To sum up, for those of you coming in late, my three workspace mates are Mr. Voluble, Ms. Antisocial, and Normal-ish Dude. At various points both Mr. V and N.D. have approached me and asked me if I knew what exactly they had done to earn the eternal wrath of Ms. A. And in each case I explained to them that they were simply experiencing her as she is, and she was pretty much the same way with me, and I knew for a fact I didn’t do anything to merit her scorn. This way to which I refer consists mainly of ignoring people, even when (perhaps specifically because of) sharing very cramped working quarters with them. Ms. A. not only doesn’t ever contribute anything to the quotidian small talk and joshing around that the rest of us engage in, she pointedly never says hello when she enters the room, and never says a thing in response if anyone says hello to her. It is beyond stand-offish. It is confounding. But what can you do? She does her job and there’s no rule that says she has to be especially friendly, or even particularly collegial.

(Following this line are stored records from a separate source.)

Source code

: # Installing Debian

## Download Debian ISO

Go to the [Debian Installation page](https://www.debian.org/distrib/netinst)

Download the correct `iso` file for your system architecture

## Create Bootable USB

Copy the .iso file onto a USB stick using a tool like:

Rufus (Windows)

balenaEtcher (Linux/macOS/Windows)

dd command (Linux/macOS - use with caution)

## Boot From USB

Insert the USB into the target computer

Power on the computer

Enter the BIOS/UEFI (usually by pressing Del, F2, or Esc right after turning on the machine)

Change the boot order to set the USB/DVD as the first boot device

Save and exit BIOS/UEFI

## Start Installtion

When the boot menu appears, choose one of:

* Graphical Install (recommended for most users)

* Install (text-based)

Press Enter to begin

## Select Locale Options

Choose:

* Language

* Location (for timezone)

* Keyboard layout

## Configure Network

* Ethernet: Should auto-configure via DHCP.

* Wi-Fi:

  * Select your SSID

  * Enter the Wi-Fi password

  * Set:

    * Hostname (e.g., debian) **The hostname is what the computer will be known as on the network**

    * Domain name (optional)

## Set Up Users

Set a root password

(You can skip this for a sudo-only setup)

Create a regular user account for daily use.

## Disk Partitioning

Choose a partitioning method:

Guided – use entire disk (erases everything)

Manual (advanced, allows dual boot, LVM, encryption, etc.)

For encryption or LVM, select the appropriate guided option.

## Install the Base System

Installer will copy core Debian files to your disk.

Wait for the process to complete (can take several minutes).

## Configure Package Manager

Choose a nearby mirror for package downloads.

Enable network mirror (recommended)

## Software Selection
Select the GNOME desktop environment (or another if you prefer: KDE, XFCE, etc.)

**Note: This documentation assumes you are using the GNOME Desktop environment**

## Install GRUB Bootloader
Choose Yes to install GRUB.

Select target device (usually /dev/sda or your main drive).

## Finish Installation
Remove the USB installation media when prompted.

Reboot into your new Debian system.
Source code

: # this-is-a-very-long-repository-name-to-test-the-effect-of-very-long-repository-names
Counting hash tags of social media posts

Except, when you are collegial, then it smoothes over a lot of other potentially rough stuff. If you make a request of someone with whom you usually enjoy normal interaction, they are that much more inclined to honor said request. Whereas if you never speak to someone and in fact ignore them when they attempt a normal level of human interaction, and then one day aim a complaint at them, that complaint is going to automatically be magnified in unpleasantness. This is in fact exactly what happened last week, when N.D. hit the speaker phone button in advance of dialing into a conference call and Ms. A. demanded, “Can you pick up your handset?” No “Would you mind…?”, no “please”, and I’ve already copped to the fact that prior history unavoidably colors perception, but to me it sounded a lot like she used the most irritated tone of voice she could muster. N.D. must have heard it the same way because he proceeded to go OFF on her, informing her that he needed to use the phone to do his job and wondering if she would like him to stop breathing next and suggesting that she get a life and expressing general bafflement at how any one person could be so miserable. Nominally I was on N.D.’s side, because Ms. A. had created a lot of tension with her constant silent treatment and N.D.’s tirade was simply the end result of a lot of repressed WTF-ism, but he probably took it a little too far, and ended up sounding a bit like a petulant adolescent himself. As soon as he blew a fuse, he more or less lost the moral high ground. Weirdly, Ms. A. had no response to any of this, going right back into her default mode of pretending she can’t hear anyone who addresses her. So that was awkward.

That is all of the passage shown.